One of the greatest surprises thus far in the new era of treating HCV is that some of the same factors that predicted response to interferon therapies still play a role in DAA response rates. Although SVR rates are high across all subgroups, recent pooled multivariable analyses of phase 3 trials provide some granularity on treatment response. While these predictors may vary across regimens, higher rates of relapse are being reported in patients based on genotype subtype, presence of cirrhosis (in particular those with prior treatment failure), IL28B TT genotype, sex, race, and higher baseline HCV RNA [31,32]. Based on the presence or absence of these predictors, some patients may achieve SVR with 8 weeks of therapy, while others require 24 weeks. Moving forward, these “difficult-to-treat” populations should be targeted for innovative approaches to therapy so that no patient is left without a chance of cure.

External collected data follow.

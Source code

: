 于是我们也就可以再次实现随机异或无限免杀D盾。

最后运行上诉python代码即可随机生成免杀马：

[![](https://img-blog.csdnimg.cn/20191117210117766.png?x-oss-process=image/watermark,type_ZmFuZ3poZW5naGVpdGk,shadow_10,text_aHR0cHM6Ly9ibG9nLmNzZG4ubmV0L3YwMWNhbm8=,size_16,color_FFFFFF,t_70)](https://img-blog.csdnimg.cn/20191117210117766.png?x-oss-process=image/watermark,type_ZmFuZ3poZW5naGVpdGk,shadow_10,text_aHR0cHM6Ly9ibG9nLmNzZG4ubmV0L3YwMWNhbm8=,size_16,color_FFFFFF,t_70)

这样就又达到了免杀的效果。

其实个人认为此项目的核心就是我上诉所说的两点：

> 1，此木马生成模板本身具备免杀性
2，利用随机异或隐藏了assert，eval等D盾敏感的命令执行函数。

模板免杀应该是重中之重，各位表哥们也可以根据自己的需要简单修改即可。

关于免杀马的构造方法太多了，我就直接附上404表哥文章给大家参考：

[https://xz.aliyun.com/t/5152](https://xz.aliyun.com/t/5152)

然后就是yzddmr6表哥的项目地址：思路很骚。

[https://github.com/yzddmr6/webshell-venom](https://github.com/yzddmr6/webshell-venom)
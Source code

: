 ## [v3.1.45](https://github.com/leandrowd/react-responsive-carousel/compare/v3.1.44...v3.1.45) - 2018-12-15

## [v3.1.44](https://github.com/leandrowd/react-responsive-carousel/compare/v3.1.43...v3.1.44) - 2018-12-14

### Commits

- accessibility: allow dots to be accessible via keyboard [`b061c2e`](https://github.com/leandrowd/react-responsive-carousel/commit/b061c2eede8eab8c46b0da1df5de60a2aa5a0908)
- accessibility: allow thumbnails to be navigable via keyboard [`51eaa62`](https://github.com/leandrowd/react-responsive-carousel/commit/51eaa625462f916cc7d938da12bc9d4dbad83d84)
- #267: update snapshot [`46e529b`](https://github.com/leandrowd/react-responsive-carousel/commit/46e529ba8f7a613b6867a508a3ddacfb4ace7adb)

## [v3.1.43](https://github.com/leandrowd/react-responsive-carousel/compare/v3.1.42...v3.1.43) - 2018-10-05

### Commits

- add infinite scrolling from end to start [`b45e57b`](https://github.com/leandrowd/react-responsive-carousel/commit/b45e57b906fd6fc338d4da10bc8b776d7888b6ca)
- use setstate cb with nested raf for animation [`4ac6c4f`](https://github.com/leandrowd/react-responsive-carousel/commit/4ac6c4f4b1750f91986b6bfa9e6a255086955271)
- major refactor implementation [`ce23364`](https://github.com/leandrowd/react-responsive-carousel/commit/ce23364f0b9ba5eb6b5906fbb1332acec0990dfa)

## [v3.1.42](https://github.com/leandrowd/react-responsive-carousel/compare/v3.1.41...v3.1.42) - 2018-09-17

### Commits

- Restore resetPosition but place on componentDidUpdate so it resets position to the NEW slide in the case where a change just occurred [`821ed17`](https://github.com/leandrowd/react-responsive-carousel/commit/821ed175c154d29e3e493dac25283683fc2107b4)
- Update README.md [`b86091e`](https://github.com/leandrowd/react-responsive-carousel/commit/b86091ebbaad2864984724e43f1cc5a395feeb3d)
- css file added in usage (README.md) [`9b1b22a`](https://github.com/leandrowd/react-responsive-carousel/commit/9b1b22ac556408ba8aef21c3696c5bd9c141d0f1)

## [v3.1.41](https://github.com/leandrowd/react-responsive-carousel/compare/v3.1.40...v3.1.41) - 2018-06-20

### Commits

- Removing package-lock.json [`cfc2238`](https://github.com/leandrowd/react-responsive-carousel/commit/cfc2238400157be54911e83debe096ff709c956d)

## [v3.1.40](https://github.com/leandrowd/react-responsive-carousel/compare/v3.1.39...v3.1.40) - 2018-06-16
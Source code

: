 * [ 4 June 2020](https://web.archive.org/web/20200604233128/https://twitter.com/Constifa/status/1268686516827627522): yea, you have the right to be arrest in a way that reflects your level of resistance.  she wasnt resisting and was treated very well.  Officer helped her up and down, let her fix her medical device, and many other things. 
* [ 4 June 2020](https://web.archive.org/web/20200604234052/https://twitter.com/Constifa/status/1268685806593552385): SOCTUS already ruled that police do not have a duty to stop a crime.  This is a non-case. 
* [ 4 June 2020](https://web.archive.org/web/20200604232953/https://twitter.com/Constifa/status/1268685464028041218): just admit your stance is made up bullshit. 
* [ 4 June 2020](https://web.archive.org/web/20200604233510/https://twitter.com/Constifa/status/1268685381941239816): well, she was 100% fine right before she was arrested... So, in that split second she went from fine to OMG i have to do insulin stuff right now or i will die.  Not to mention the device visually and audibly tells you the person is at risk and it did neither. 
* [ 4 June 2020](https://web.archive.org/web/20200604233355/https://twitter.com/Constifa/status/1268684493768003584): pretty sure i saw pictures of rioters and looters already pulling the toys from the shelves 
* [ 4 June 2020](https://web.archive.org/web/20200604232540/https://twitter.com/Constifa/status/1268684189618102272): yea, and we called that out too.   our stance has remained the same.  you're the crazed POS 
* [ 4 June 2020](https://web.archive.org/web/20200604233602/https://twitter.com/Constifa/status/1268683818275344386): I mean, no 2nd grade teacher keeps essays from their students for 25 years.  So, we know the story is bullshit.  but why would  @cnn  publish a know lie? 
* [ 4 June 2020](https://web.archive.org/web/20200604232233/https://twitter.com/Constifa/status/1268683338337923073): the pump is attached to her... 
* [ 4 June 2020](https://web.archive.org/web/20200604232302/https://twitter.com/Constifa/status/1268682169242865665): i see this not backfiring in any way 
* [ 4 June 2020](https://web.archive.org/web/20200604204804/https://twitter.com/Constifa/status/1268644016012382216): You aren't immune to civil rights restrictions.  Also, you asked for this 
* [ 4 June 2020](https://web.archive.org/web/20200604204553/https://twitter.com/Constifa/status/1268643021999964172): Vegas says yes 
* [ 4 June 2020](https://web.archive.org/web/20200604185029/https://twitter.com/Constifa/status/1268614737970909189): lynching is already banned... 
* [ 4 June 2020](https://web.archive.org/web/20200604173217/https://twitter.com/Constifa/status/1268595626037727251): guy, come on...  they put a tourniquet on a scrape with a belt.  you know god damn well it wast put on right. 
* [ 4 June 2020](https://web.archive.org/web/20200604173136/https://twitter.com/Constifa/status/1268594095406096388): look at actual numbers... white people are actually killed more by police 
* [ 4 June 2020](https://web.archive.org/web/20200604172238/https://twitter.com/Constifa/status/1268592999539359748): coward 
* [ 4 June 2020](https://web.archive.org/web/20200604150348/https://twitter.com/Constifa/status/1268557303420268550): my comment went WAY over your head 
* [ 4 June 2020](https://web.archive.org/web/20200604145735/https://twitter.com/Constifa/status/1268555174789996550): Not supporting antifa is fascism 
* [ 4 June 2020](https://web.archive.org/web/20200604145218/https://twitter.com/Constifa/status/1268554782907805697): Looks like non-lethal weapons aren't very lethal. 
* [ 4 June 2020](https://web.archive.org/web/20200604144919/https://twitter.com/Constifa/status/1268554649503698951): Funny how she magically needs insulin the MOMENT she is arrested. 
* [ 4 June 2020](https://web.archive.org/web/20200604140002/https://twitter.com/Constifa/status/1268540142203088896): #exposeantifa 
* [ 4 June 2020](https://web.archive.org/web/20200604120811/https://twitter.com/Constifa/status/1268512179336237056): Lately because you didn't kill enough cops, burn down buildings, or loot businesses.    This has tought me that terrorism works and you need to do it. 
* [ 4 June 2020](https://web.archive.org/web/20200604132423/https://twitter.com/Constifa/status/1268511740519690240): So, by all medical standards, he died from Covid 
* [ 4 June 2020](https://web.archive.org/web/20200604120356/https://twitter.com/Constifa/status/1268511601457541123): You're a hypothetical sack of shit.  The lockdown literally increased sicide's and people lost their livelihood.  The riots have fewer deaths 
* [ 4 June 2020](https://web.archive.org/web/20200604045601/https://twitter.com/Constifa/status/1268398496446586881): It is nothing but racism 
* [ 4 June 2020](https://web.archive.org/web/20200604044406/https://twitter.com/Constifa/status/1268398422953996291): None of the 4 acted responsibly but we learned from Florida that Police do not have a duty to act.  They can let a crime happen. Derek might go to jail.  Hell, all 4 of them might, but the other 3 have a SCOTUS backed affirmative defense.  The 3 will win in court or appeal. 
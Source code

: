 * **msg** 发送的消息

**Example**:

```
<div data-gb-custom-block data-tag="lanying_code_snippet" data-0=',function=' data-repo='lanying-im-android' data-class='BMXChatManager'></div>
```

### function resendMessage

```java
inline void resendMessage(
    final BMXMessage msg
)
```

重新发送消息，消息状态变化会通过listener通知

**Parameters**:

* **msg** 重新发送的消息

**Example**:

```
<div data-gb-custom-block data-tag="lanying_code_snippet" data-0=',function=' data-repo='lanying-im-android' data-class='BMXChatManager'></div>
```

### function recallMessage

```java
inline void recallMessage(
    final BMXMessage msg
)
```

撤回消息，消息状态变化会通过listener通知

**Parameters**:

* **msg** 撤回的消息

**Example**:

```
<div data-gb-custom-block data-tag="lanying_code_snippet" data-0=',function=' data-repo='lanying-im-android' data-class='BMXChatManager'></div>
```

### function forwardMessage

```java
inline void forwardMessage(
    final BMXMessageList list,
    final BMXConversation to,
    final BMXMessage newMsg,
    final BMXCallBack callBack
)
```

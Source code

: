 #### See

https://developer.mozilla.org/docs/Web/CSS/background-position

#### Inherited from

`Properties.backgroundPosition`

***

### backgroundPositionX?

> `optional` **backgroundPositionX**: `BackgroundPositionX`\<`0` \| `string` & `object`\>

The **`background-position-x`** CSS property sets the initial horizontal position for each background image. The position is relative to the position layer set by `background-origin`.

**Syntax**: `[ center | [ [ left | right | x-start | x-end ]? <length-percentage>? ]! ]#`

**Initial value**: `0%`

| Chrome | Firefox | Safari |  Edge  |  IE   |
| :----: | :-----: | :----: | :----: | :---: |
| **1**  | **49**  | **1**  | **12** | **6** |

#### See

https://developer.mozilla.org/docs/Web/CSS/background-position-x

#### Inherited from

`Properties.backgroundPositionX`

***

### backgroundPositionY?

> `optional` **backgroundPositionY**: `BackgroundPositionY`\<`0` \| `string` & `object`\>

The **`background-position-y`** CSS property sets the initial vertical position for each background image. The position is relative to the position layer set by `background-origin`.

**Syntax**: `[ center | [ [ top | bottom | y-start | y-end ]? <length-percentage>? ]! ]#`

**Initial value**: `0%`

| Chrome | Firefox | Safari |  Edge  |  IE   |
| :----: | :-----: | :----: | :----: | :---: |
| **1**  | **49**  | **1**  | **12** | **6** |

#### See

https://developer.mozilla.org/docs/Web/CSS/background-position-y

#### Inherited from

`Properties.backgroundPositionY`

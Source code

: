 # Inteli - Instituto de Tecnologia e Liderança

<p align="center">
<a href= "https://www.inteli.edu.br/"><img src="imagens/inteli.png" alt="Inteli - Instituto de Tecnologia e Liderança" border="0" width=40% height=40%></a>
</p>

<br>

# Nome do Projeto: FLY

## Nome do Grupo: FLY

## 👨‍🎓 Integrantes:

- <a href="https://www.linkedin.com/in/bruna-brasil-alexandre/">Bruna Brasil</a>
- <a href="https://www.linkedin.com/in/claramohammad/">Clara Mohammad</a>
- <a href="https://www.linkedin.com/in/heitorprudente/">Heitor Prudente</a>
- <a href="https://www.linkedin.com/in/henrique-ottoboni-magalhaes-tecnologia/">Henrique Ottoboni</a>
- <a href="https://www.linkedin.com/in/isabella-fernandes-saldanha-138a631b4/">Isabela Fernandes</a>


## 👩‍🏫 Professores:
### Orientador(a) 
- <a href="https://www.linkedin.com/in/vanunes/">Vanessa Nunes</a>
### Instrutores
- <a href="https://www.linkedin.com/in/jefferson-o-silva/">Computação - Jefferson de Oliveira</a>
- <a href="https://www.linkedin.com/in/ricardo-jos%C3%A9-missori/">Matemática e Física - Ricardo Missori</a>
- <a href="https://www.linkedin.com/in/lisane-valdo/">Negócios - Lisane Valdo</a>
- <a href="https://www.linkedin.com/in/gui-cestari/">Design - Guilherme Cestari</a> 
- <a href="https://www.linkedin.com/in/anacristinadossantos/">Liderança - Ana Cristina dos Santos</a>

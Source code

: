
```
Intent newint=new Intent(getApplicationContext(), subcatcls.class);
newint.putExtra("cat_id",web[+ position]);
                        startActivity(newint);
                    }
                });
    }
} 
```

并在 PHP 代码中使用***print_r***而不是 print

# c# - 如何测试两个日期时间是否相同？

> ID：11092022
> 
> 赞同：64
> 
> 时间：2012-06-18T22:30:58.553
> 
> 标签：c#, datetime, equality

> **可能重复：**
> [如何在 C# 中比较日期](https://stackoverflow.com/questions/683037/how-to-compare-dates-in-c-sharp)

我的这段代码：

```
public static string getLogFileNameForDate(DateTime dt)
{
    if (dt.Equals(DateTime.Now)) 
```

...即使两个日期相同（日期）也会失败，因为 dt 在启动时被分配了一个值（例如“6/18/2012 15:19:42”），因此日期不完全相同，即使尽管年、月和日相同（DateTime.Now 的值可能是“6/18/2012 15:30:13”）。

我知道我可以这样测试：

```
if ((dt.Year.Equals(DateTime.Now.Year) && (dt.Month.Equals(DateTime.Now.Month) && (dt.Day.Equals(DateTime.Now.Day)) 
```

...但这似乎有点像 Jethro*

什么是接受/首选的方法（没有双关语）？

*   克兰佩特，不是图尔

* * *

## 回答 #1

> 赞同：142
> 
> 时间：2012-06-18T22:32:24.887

Our Greatest Challenge Just Might Be of Our Own Making

Direct-acting antivirals for HCV are likely to be heralded as one of medicine’s greatest advancements. The possibility of eradicating HCV from the globe seems within arm’s reach. With SVR pushing 100% for many HCV-infected populations and ongoing studies pushing the limits of treatment to just 6 weeks with triple DAA combinations, there is much reason for hope. Yet, the unfortunate reality is that because of the high cost of these medications, many patients will be denied coverage and the opportunity for cure. Many payers are only providing coverage to those patients with the highest stages of fibrosis. Is there another precedent in medicine in which we don’t treat a curable transmissible disease? The recent exclusivity agreements between Express Scripts and AbbVie and CVS/Caremark and Gilead mark a new era in the battle against HCV, although in this case we seem to be battling against ourselves. We should carefully consider the consequences of pricing and such relationships, as much of this has overshadowed the bright light of medical innovation—what a shame.

Funding Statement

SN is supported by the National Institute of Allergy and Infectious Disease of the National Institutes of Health under grant 1K23AI096913. SMH is supported by the National Institute of Allergy and Infectious Disease of the National Institutes of Health under grant K22AI100935, as well as the Duke University Center for AIDS Research (CFAR), an NIH funded program (5P30 A1064518), and a Whitehead Scholar Award. The funders had no role in the preparation of this manuscript and the views expressed here do not necessarily reflect those of the funders.